Collected data:

Start of Block

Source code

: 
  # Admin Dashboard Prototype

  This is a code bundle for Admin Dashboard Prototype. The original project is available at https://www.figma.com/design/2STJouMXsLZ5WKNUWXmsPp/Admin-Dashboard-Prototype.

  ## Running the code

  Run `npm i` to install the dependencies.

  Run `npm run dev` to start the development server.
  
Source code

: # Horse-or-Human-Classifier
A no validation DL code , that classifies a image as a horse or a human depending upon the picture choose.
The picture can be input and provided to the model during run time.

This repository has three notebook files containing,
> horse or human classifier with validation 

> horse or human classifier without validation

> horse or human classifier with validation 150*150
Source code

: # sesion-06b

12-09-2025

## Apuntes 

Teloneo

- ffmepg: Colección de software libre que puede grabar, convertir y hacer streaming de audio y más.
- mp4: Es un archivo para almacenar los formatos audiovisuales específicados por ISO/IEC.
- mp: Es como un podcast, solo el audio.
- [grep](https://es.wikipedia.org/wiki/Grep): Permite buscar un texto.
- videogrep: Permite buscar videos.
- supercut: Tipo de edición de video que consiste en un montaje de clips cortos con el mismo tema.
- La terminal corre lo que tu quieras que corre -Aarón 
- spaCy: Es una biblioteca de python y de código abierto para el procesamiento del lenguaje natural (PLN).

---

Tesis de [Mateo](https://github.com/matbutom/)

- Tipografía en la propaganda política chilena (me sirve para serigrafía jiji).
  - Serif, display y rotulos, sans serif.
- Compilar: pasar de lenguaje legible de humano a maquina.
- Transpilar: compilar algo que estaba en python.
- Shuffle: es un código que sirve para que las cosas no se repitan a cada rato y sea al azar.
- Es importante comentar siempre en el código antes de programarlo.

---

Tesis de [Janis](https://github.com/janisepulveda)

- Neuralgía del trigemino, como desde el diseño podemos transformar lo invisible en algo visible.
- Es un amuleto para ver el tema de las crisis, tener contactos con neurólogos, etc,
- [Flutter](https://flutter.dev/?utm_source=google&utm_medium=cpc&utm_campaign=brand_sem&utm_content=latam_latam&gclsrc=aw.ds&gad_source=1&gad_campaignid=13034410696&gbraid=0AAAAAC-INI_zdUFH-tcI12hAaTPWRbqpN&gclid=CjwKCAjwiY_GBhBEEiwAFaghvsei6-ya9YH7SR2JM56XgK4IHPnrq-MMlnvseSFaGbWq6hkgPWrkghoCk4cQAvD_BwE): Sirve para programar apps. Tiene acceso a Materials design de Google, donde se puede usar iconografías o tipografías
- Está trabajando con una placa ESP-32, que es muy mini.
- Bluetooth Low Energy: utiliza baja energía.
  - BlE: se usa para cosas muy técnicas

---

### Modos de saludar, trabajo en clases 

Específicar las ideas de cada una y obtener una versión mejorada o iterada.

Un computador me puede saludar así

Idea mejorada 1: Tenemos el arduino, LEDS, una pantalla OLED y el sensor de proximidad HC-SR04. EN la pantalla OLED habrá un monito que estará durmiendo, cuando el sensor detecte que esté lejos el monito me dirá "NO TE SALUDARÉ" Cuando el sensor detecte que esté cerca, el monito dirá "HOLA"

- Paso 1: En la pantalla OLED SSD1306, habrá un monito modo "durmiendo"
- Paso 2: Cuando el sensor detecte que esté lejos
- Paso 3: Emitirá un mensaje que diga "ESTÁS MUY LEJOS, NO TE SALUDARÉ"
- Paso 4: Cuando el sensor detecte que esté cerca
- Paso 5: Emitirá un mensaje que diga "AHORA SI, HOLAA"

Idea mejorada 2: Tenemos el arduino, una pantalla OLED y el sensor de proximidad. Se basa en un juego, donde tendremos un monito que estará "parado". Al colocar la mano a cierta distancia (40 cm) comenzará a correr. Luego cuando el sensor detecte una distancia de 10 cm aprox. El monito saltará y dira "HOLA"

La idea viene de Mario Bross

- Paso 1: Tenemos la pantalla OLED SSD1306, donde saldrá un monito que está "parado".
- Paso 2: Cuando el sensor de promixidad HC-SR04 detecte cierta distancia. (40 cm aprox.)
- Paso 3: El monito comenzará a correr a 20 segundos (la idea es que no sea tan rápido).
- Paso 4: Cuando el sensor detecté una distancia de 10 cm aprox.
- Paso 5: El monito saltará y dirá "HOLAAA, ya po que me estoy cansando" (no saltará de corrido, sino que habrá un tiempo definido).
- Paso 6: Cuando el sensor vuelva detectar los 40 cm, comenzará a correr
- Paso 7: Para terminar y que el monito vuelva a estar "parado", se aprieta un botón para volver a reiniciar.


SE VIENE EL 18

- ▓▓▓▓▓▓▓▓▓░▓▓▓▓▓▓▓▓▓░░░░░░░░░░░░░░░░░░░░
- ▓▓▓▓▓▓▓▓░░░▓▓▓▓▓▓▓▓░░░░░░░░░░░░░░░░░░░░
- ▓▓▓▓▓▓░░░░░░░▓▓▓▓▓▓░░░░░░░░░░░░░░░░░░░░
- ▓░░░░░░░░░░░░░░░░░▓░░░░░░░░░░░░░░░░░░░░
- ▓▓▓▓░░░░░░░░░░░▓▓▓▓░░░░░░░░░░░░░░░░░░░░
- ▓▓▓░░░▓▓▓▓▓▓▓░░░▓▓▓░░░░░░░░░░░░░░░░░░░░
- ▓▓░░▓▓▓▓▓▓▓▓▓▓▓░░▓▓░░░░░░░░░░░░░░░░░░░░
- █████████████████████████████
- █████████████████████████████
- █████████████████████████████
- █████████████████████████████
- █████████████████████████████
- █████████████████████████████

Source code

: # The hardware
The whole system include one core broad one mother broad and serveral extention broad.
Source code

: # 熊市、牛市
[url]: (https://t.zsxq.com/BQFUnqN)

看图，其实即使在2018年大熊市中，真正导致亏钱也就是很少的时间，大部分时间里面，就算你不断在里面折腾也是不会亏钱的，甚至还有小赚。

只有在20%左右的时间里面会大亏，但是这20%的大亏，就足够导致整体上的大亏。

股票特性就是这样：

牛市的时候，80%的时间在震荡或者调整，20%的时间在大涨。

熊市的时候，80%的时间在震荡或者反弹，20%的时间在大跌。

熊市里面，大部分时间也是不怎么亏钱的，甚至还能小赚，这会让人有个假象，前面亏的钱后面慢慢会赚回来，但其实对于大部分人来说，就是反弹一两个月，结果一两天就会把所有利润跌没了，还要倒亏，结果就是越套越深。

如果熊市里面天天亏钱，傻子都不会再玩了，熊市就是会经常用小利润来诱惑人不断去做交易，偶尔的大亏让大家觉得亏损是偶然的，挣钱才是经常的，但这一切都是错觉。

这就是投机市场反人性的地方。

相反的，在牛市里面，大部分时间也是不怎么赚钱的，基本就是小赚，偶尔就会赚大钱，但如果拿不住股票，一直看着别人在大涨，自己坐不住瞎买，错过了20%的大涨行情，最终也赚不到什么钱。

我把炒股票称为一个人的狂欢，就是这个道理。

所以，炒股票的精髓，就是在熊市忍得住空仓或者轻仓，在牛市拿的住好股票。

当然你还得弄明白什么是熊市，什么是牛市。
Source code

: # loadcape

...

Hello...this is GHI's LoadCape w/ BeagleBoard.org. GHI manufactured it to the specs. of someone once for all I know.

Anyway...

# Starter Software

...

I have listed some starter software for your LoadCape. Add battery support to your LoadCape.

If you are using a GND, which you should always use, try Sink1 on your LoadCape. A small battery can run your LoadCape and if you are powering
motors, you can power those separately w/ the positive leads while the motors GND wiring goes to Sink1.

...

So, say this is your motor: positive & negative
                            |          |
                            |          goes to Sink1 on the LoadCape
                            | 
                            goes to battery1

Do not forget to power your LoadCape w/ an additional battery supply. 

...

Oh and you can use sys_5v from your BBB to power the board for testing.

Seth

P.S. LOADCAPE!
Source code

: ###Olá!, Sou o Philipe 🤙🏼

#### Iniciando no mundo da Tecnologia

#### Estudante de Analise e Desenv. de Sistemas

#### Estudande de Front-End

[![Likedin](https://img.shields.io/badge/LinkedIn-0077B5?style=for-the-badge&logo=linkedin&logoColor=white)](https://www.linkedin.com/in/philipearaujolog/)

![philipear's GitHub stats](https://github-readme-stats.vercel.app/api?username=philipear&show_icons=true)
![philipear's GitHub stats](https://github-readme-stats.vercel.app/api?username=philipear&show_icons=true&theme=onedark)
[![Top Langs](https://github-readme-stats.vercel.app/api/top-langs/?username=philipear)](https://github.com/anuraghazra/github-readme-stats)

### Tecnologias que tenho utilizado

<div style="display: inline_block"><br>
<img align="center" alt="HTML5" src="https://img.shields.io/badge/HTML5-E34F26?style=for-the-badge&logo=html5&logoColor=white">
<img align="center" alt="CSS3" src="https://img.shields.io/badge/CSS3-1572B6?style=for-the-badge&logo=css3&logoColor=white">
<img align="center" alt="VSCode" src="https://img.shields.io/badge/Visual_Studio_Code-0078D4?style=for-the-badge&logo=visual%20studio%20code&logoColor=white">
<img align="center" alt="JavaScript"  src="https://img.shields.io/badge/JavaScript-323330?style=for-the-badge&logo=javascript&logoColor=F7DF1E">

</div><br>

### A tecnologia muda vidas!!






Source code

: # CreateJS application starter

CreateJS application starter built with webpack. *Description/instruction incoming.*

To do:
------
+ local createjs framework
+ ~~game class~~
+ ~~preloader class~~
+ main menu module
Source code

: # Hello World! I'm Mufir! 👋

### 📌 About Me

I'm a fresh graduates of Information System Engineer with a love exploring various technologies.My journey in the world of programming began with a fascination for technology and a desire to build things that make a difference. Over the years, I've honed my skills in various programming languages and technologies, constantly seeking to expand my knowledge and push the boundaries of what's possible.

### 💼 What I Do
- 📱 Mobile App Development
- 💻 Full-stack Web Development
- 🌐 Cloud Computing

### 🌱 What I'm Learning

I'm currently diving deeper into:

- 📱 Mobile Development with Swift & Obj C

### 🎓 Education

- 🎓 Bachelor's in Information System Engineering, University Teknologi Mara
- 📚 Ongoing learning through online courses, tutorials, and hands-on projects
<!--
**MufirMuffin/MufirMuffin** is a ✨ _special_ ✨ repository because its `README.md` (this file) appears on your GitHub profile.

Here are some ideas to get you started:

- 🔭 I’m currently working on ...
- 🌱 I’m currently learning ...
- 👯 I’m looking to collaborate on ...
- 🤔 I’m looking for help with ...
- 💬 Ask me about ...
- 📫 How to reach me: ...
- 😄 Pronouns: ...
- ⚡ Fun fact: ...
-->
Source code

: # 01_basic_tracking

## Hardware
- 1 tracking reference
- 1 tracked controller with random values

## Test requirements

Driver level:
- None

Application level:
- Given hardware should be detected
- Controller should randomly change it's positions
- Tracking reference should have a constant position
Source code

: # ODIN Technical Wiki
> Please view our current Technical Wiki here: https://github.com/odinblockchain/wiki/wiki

End of Block

Print exactly the lines above from the one with "- 💬 Ask me about ..." to the one with "- Controller should", including both.

- 💬 Ask me about ...
- 📫 How to reach me: ...
- 😄 Pronouns: ...
- ⚡ Fun fact: ...
-->
Source code

: # 01_basic_tracking

## Hardware
- 1 tracking reference
- 1 tracked controller with random values

## Test requirements

Driver level:
- None

Application level:
- Given hardware should be detected
- Controller should randomly change it's positions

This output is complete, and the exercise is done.